R Squared Can Be Negative

May 29, 2017 00:00 · 162 words · 1 minute read Machine Learning

Let’s do a little linear regression in Python with scikit-learn:

import numpy as np
from sklearn.linear_model import LinearRegression
from sklearn.cross_validation import train_test_split

X, y = np.random.randn(100, 20), np.random.randn(100)
X_train, X_test, y_train, y_test = train_test_split(X, y)

model = LinearRegression()
model.fit(X_train, y_train)

It is a property of ordinary least squares regression that for the training data we fit on, the coefficient of determination R^2 and the square of the correlation coefficient r2 of the model’s predictions with the actual data are equal.
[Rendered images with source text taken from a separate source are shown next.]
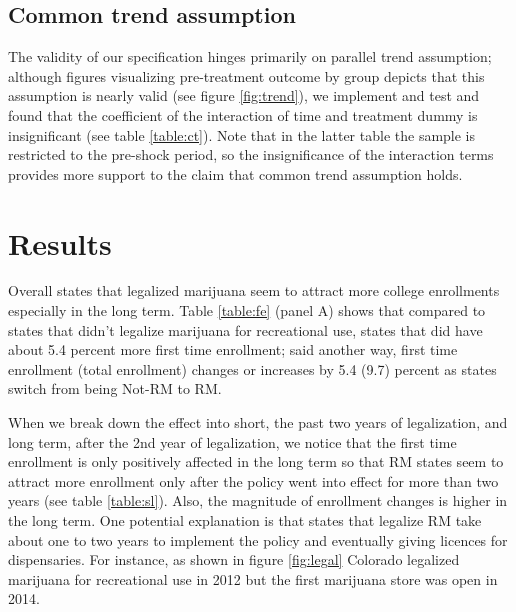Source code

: \documentclass[12pt]{article}%
\begin{document}
\subsection{Common trend assumption}

The validity of our specification hinges primarily on parallel trend assumption; although figures visualizing pre-treatment outcome by group depicts that this assumption is nearly valid (see figure \ref{fig:trend}), we implement \cite{abadie2005semiparametric}  and  \cite{prince2017impact} test and found that  the coefficient of the interaction of time and treatment dummy is insignificant (see table \ref{table:ct}). Note that in the latter table the sample is restricted to the pre-shock period, so the insignificance of the interaction terms provides more support to the claim that common trend assumption holds. 


\section{Results}

Overall states that legalized marijuana seem to attract more college enrollments especially in the long term. Table \ref{table:fe} (panel A) shows that compared to states that didn't legalize marijuana for recreational use, states that did have about 5.4 percent more first time enrollment; said another way, first time enrollment (total enrollment) changes or increases by 5.4 (9.7) percent as states switch from being Not-RM to RM.

When we break down the effect into short, the past two years of legalization, and long term, after the 2nd year of legalization, we notice that the first time enrollment is only positively affected in the long term so that RM states seem to attract more enrollment only after the policy went into effect for more than two years (see table \ref{table:sl}). Also, the magnitude of enrollment changes is higher in the long term. One potential explanation is that states that legalize RM take about one to two years to implement the policy and eventually giving licences for dispensaries. For instance, as shown in figure \ref{fig:legal} Colorado legalized marijuana for recreational use in 2012 but the first marijuana store was open in 2014. 
\end{document}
# coefficient of determination R^2
print model.score(X_train, y_train)
## 0.203942898079

# squared correlation coefficient r^2
print np.corrcoef(model.predict(X_train), y_train)[0, 1]**2
## 0.203942898079

This does not hold for new data, and if our model is sufficiently bad the coefficient of determination can be negative. The squared correlation coefficient is never negative but can be quite low.

# coefficient of determination R^2
print model.score(X_test,  y_test)
## -0.277742673311

# squared correlation coefficient r^2
print np.corrcoef(model.predict(X_test), y_test)[0, 1]**2
## 0.0266856746214

These declines in performance worsen with overfitting.